Required work => Leaving out any pictures, print the entries that follow exactly as they stand.

Information provided =>
◆ ◆ ◆ ◆ ◆ ◆ ◆

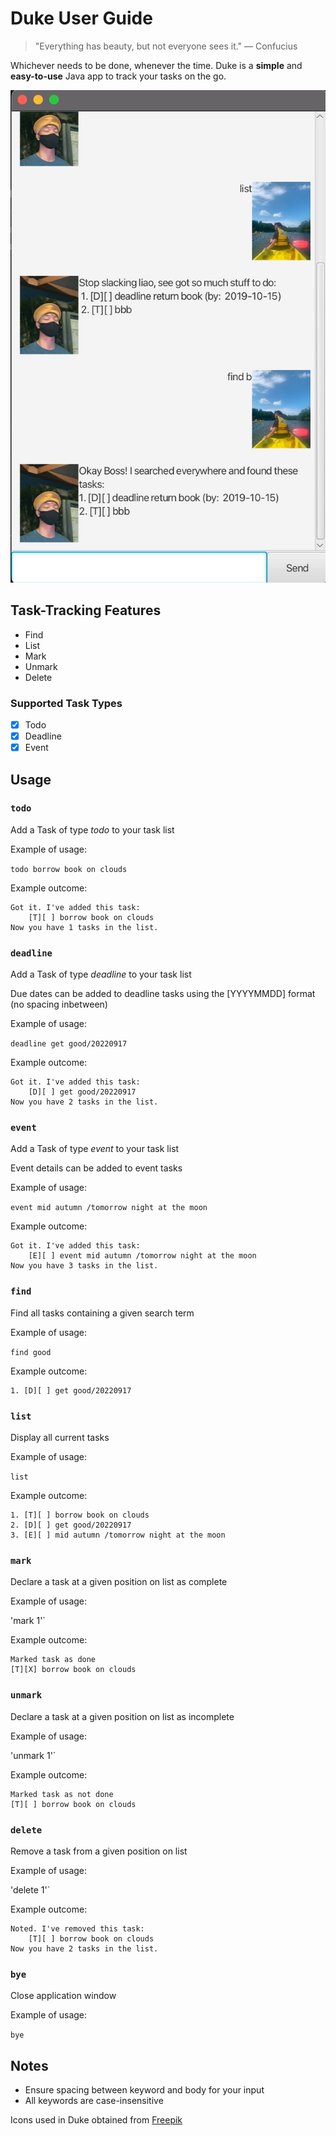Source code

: # Duke User Guide
>"Everything has beauty, but not everyone sees it." — Confucius

Whichever needs to be done, whenever the time.
Duke is a **simple** and **easy-to-use** Java app to track your tasks on the go.

![Duke Ui Screenshot](/docs/Ui.png)

## Task-Tracking Features 
- Find
- List
- Mark
- Unmark
- Delete

### Supported Task Types
-[x] Todo
-[x] Deadline
-[x] Event

## Usage

### `todo`

Add a Task of type *todo* to your task list

Example of usage: 

`todo borrow book on clouds`

Example outcome:

```
Got it. I've added this task:
    [T][ ] borrow book on clouds
Now you have 1 tasks in the list.
```  
### `deadline`

Add a Task of type *deadline* to your task list

Due dates can be added to deadline tasks using the [YYYYMMDD] format (no spacing inbetween)

Example of usage:

`deadline get good/20220917`

Example outcome:

```
Got it. I've added this task:
    [D][ ] get good/20220917
Now you have 2 tasks in the list.
```
### `event`

Add a Task of type *event* to your task list

Event details can be added to event tasks

Example of usage:

`event mid autumn /tomorrow night at the moon`

Example outcome:

```
Got it. I've added this task:
    [E][ ] event mid autumn /tomorrow night at the moon
Now you have 3 tasks in the list.
```

### `find`

Find all tasks containing a given search term

Example of usage:

`find good`

Example outcome:

```
1. [D][ ] get good/20220917
```

### `list`

Display all current tasks

Example of usage:

`list`

Example outcome:

```
1. [T][ ] borrow book on clouds
2. [D][ ] get good/20220917
3. [E][ ] mid autumn /tomorrow night at the moon
```

### `mark`

Declare a task at a given position on list as complete

Example of usage:

'mark 1'`

Example outcome:

```
Marked task as done
[T][X] borrow book on clouds
```

### `unmark`

Declare a task at a given position on list as incomplete

Example of usage:

'unmark 1'`

Example outcome:

```
Marked task as not done
[T][ ] borrow book on clouds
```

### `delete`

Remove a task from a given position on list

Example of usage:

'delete 1'`

Example outcome:

```
Noted. I've removed this task:
    [T][ ] borrow book on clouds
Now you have 2 tasks in the list.
```
### `bye`
Close application window

Example of usage:

`bye`

## Notes
- Ensure spacing between keyword and body for your input
- All keywords are case-insensitive

Icons used in Duke obtained from [Freepik](https://www.flaticon.com/authors/freepik)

◆ ◆ ◆ ◆ ◆ ◆ ◆

Reply to the task =>
Source code

: # Duke User Guide
>"Everything has beauty, but not everyone sees it." — Confucius

Whichever needs to be done, whenever the time.
Duke is a **simple** and **easy-to-use** Java app to track your tasks on the go.

![Duke Ui Screenshot](/docs/Ui.png)

## Task-Tracking Features 
- Find
- List
- Mark
- Unmark
- Delete

### Supported Task Types
-[x] Todo
-[x] Deadline
-[x] Event

## Usage

### `todo`

Add a Task of type *todo* to your task list

Example of usage: 

`todo borrow book on clouds`

Example outcome:

```
Got it. I've added this task:
    [T][ ] borrow book on clouds
Now you have 1 tasks in the list.
```  
### `deadline`

Add a Task of type *deadline* to your task list

Due dates can be added to deadline tasks using the [YYYYMMDD] format (no spacing inbetween)

Example of usage:

`deadline get good/20220917`

Example outcome:

```
Got it. I've added this task:
    [D][ ] get good/20220917
Now you have 2 tasks in the list.
```
### `event`

Add a Task of type *event* to your task list

Event details can be added to event tasks

Example of usage:

`event mid autumn /tomorrow night at the moon`

Example outcome:

```
Got it. I've added this task:
    [E][ ] event mid autumn /tomorrow night at the moon
Now you have 3 tasks in the list.
```

### `find`

Find all tasks containing a given search term

Example of usage:

`find good`

Example outcome:

```
1. [D][ ] get good/20220917
```

### `list`

Display all current tasks

Example of usage:

`list`

Example outcome:

```
1. [T][ ] borrow book on clouds
2. [D][ ] get good/20220917
3. [E][ ] mid autumn /tomorrow night at the moon
```

### `mark`

Declare a task at a given position on list as complete

Example of usage:

'mark 1'`

Example outcome:

```
Marked task as done
[T][X] borrow book on clouds
```

### `unmark`

Declare a task at a given position on list as incomplete

Example of usage:

'unmark 1'`

Example outcome:

```
Marked task as not done
[T][ ] borrow book on clouds
```

### `delete`

Remove a task from a given position on list

Example of usage:

'delete 1'`

Example outcome:

```
Noted. I've removed this task:
    [T][ ] borrow book on clouds
Now you have 2 tasks in the list.
```
### `bye`
Close application window

Example of usage:

`bye`

## Notes
- Ensure spacing between keyword and body for your input
- All keywords are case-insensitive

Icons used in Duke obtained from [Freepik](https://www.flaticon.com/authors/freepik)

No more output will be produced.